**What you will do**.
Exclude the pictures, then copy word for word the lines running from the beginning of the records through the line with "Trzeci rozdział zajmuje".

**The records**.
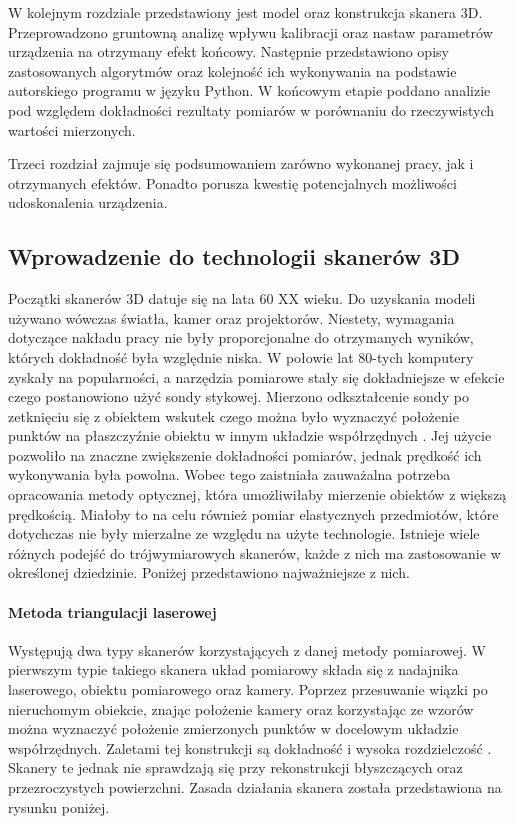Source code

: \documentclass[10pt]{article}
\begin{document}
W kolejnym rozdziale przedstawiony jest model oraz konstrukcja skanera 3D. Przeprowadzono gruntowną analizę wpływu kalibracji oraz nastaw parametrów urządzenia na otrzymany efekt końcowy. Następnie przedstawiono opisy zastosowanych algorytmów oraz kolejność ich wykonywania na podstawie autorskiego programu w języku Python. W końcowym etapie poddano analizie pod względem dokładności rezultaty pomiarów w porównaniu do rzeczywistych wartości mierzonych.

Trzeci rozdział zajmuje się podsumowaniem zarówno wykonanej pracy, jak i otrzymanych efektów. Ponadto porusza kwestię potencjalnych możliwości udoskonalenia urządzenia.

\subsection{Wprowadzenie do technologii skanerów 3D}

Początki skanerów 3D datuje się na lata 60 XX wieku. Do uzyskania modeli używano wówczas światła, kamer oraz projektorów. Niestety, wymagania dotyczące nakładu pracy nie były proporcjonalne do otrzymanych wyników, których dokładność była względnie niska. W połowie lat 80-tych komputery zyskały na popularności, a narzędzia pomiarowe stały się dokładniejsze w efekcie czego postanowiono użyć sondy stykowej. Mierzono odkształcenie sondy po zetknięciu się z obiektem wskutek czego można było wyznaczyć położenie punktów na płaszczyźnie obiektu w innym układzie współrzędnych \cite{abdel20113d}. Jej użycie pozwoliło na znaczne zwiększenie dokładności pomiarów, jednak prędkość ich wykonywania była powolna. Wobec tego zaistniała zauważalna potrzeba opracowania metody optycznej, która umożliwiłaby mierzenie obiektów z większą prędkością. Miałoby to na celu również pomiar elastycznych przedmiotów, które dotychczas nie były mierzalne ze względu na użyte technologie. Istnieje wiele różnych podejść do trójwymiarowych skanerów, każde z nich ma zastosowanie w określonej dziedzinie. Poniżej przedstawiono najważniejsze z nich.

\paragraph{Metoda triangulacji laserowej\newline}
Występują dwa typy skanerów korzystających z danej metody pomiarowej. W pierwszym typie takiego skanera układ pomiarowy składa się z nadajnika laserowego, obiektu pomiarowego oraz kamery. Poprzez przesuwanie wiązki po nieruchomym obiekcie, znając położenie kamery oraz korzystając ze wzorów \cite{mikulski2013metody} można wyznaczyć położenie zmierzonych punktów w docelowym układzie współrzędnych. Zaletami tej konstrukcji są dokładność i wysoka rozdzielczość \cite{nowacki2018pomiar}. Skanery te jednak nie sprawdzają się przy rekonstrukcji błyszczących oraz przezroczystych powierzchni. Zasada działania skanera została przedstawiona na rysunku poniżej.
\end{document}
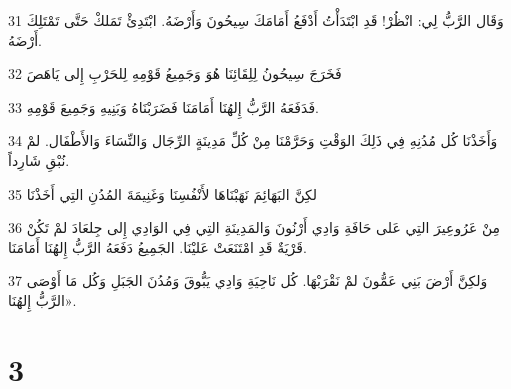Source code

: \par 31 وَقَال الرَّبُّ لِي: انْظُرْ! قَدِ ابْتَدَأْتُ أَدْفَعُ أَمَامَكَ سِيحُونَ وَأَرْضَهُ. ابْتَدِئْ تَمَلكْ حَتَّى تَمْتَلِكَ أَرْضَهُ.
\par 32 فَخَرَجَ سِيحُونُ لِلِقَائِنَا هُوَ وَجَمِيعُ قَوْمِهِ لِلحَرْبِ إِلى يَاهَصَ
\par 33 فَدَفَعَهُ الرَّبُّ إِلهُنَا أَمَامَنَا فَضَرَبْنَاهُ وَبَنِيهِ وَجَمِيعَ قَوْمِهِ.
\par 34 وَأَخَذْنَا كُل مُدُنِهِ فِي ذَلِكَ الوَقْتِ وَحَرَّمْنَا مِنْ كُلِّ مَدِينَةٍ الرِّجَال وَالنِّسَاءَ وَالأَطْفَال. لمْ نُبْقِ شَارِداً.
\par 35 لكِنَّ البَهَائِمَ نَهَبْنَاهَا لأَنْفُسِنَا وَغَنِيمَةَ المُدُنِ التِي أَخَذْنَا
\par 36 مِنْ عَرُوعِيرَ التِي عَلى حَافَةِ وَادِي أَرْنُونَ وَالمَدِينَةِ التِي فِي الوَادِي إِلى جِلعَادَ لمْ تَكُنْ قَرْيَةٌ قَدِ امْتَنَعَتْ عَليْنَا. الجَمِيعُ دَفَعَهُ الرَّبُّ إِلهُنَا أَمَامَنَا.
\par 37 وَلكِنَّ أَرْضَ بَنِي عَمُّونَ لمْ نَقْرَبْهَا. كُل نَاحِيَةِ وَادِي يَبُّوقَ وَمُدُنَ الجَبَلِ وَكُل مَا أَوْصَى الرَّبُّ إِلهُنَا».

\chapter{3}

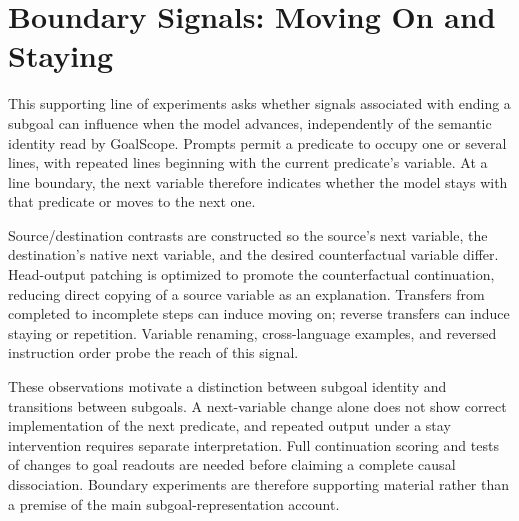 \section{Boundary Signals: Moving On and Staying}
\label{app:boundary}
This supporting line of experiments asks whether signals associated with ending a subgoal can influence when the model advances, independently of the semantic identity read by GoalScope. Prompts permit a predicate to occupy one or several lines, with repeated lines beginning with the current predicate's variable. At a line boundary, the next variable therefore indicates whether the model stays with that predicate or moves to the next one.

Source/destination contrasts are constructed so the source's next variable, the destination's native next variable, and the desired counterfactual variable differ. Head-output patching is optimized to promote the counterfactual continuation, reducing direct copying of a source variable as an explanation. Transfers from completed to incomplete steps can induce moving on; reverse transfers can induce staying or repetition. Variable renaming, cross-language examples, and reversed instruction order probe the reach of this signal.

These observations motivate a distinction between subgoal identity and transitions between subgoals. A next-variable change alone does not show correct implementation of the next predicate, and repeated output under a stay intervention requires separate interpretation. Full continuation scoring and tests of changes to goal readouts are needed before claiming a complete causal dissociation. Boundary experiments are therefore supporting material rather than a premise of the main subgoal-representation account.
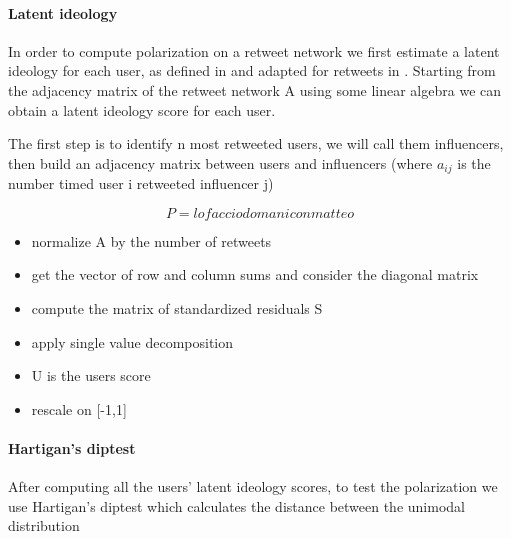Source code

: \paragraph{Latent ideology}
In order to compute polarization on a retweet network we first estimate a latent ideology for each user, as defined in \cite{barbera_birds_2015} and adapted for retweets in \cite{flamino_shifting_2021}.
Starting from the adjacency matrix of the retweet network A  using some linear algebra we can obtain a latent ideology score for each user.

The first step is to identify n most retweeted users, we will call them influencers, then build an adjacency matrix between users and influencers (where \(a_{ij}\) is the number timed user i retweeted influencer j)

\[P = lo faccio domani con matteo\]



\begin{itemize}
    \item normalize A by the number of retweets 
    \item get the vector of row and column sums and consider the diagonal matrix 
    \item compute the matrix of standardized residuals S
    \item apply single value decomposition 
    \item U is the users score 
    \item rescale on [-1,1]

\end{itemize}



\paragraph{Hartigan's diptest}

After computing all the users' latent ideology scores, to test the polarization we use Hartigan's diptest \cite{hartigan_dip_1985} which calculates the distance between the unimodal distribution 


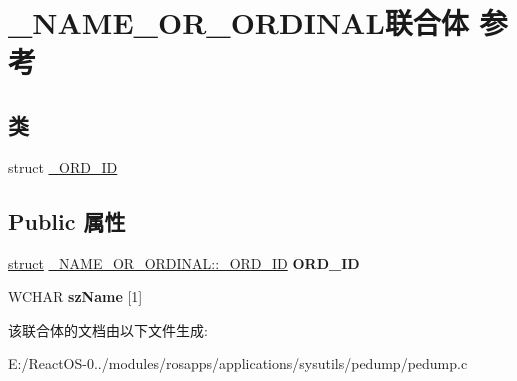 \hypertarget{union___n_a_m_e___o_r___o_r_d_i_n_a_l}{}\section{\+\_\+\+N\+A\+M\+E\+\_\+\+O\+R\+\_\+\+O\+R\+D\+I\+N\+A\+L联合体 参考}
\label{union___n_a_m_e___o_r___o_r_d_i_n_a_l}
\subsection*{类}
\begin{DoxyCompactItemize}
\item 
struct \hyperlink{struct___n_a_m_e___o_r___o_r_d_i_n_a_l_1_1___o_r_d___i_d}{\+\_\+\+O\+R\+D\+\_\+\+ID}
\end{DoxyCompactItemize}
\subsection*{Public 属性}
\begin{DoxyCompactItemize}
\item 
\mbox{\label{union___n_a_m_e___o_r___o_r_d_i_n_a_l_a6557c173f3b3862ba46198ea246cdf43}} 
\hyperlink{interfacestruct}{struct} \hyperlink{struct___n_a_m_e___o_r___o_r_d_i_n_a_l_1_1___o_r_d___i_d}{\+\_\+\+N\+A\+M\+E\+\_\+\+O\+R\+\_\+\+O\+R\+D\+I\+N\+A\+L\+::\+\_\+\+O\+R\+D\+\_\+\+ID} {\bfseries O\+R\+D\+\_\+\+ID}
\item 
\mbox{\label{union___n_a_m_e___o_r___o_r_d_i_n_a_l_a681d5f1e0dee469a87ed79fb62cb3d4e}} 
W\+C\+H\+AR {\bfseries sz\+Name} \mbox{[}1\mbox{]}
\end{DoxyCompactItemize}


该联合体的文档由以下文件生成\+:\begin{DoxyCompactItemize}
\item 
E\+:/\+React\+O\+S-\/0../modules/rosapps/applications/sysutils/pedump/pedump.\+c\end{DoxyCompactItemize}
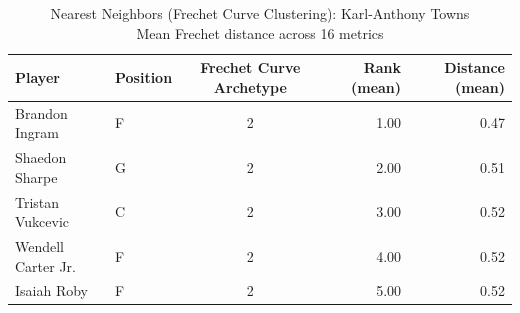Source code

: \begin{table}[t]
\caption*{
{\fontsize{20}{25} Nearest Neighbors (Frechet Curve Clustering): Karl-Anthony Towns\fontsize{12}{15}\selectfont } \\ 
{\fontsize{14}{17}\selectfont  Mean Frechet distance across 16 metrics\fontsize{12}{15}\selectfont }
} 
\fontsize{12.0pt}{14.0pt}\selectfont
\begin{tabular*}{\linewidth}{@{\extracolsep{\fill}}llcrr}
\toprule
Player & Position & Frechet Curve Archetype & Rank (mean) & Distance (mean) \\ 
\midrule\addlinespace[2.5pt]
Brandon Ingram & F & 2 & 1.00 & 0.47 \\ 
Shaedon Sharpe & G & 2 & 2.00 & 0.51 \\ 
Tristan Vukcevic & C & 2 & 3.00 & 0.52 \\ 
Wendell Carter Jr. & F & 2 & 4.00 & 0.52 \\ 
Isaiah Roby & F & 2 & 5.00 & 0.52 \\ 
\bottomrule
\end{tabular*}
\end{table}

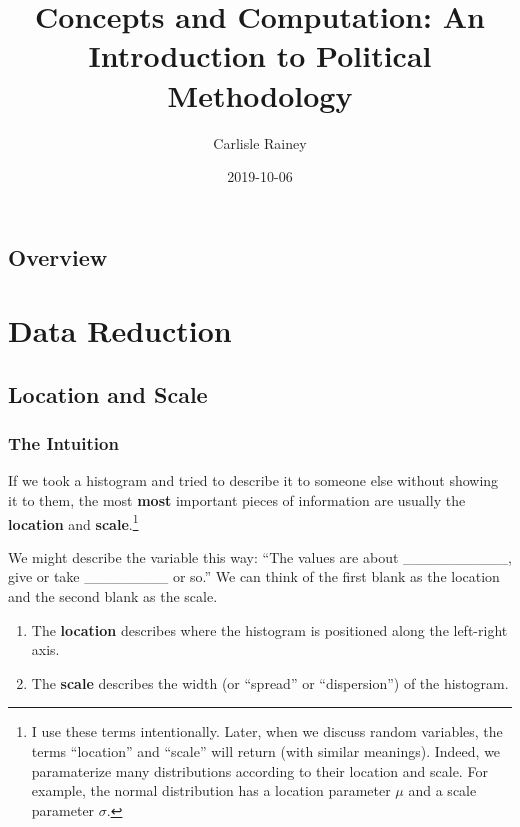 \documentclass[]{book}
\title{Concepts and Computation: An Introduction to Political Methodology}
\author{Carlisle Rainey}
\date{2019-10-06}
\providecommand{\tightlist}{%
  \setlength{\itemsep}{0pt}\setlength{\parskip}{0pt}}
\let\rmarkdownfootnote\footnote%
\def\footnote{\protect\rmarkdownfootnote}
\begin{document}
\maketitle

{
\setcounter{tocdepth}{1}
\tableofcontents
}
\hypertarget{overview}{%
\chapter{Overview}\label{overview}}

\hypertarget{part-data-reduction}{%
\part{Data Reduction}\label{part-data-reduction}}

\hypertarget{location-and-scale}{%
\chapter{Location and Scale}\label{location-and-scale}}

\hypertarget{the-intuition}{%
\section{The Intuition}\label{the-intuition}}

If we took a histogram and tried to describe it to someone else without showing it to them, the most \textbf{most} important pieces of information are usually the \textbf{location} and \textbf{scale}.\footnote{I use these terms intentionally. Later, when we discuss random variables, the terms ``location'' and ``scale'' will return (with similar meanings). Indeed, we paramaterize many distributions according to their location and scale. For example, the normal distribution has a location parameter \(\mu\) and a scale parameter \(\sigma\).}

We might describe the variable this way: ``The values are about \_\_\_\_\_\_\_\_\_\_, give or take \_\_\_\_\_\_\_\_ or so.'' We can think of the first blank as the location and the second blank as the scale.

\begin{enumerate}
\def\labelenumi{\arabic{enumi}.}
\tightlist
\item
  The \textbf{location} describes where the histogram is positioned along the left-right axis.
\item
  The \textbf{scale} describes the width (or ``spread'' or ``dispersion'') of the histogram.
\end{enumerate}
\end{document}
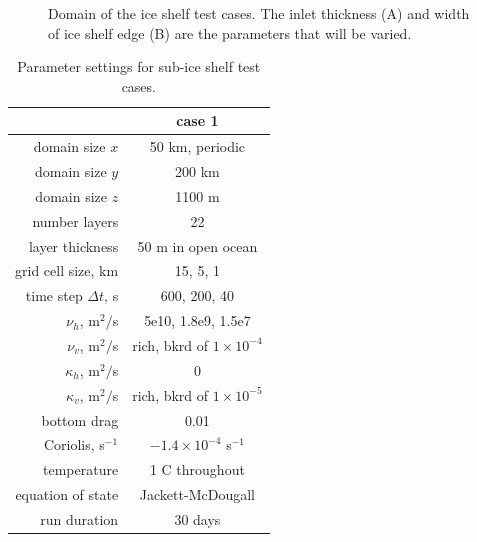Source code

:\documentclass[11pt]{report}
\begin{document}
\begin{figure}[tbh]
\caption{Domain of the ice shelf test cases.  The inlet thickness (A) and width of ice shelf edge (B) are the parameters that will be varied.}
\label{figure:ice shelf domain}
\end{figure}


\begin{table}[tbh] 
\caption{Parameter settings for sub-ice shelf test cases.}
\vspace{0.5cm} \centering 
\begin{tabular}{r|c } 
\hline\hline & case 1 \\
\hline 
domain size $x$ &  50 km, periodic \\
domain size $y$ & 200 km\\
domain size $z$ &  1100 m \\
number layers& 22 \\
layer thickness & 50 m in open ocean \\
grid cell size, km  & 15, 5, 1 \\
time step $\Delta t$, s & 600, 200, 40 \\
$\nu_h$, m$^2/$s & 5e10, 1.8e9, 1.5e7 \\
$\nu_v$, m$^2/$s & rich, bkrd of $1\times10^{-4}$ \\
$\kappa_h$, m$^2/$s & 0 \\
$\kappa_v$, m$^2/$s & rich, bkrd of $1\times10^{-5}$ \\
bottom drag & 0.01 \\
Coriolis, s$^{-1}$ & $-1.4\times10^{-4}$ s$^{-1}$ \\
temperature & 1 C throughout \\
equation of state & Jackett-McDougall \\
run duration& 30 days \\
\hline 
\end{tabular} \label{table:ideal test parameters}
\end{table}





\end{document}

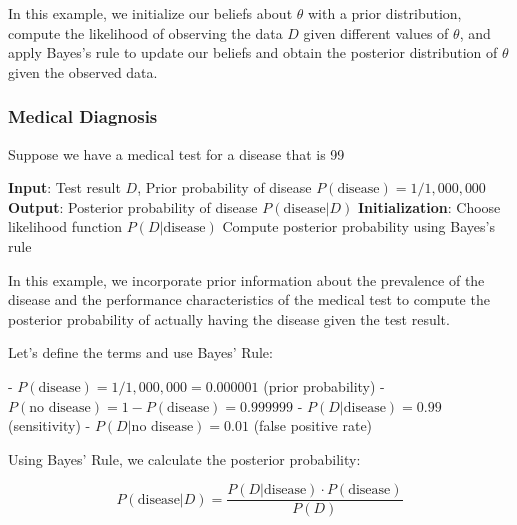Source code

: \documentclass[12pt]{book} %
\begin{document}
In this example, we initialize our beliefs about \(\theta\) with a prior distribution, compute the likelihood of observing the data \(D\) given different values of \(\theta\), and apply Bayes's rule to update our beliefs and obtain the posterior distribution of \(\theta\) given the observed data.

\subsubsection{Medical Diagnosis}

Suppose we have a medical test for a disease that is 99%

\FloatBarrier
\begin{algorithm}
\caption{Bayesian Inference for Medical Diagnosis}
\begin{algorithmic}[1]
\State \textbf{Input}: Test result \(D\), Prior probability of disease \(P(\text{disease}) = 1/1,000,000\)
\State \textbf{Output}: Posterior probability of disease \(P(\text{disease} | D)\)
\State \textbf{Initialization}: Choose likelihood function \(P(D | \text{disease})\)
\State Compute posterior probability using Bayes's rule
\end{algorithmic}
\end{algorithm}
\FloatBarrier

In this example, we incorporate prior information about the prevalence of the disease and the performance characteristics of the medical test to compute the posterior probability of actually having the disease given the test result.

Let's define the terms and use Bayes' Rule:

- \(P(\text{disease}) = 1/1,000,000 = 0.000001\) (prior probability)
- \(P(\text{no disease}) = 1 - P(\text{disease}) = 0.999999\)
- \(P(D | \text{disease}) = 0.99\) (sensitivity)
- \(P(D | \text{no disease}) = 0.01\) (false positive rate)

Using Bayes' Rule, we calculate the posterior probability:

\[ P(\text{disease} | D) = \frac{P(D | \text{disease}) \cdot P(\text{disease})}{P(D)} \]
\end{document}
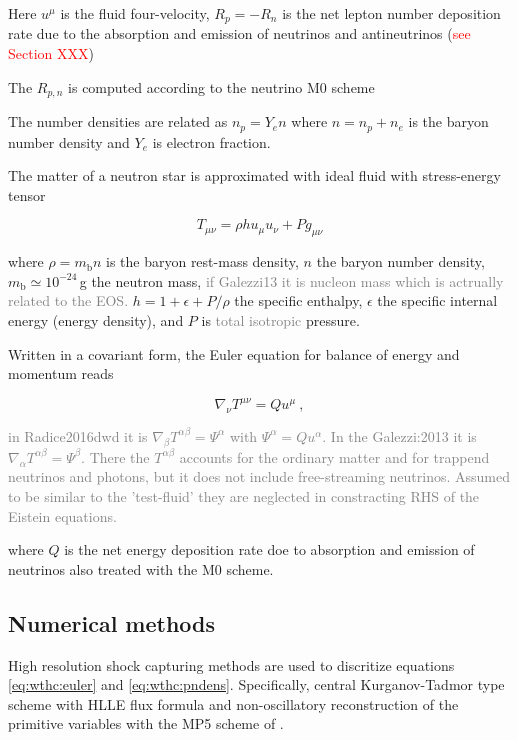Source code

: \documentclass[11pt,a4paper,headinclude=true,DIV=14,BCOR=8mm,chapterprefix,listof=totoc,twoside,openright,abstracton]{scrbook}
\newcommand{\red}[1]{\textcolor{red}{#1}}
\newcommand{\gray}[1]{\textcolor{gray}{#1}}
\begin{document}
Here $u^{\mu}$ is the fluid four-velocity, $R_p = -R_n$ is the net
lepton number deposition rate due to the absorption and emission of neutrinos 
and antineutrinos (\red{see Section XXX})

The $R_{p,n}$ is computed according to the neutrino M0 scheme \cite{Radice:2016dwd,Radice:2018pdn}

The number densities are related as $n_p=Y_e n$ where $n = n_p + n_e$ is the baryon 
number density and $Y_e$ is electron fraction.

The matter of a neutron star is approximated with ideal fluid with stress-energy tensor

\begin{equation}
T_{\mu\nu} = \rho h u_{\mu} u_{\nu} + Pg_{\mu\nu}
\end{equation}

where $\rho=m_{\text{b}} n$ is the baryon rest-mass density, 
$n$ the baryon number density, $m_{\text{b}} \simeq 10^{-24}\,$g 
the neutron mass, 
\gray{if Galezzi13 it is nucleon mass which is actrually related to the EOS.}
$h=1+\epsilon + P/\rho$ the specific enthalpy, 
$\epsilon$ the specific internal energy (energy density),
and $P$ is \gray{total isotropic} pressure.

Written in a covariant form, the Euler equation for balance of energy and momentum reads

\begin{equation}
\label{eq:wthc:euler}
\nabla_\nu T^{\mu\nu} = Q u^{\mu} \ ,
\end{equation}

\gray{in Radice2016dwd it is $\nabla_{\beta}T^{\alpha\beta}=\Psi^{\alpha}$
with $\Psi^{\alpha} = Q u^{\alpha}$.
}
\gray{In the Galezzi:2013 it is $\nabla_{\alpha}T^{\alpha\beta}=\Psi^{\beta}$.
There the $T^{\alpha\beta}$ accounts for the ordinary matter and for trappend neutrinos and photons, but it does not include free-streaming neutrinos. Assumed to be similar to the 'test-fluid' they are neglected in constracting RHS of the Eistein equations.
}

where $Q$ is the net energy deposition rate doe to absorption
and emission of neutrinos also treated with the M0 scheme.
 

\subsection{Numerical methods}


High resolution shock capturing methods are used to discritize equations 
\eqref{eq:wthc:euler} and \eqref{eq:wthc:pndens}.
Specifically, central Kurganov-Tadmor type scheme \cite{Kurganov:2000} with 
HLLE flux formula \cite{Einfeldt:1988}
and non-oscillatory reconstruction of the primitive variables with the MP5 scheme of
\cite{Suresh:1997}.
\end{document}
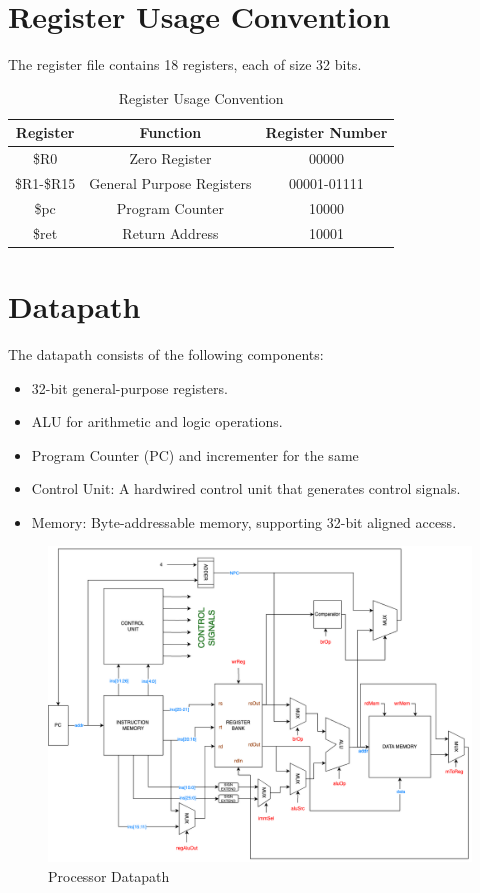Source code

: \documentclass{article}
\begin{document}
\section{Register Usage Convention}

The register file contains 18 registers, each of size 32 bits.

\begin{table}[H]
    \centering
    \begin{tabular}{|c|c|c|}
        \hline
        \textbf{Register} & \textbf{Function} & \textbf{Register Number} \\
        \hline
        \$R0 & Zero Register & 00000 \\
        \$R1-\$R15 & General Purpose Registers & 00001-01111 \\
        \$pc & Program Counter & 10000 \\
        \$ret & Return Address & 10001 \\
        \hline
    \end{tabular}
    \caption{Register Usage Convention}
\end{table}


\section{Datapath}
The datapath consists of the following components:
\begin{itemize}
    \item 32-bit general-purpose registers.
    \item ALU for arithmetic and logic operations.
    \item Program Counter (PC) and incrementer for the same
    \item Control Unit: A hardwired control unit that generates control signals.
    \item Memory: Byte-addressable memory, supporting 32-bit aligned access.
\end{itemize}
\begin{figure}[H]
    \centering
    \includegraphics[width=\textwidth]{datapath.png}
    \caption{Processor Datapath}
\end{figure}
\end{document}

**Answer area**.
Source code

: \documentclass[10pt]{article}
\begin{document}
W kolejnym rozdziale przedstawiony jest model oraz konstrukcja skanera 3D. Przeprowadzono gruntowną analizę wpływu kalibracji oraz nastaw parametrów urządzenia na otrzymany efekt końcowy. Następnie przedstawiono opisy zastosowanych algorytmów oraz kolejność ich wykonywania na podstawie autorskiego programu w języku Python. W końcowym etapie poddano analizie pod względem dokładności rezultaty pomiarów w porównaniu do rzeczywistych wartości mierzonych.

Trzeci rozdział zajmuje się podsumowaniem zarówno wykonanej pracy, jak i otrzymanych efektów. Ponadto porusza kwestię potencjalnych możliwości udoskonalenia urządzenia.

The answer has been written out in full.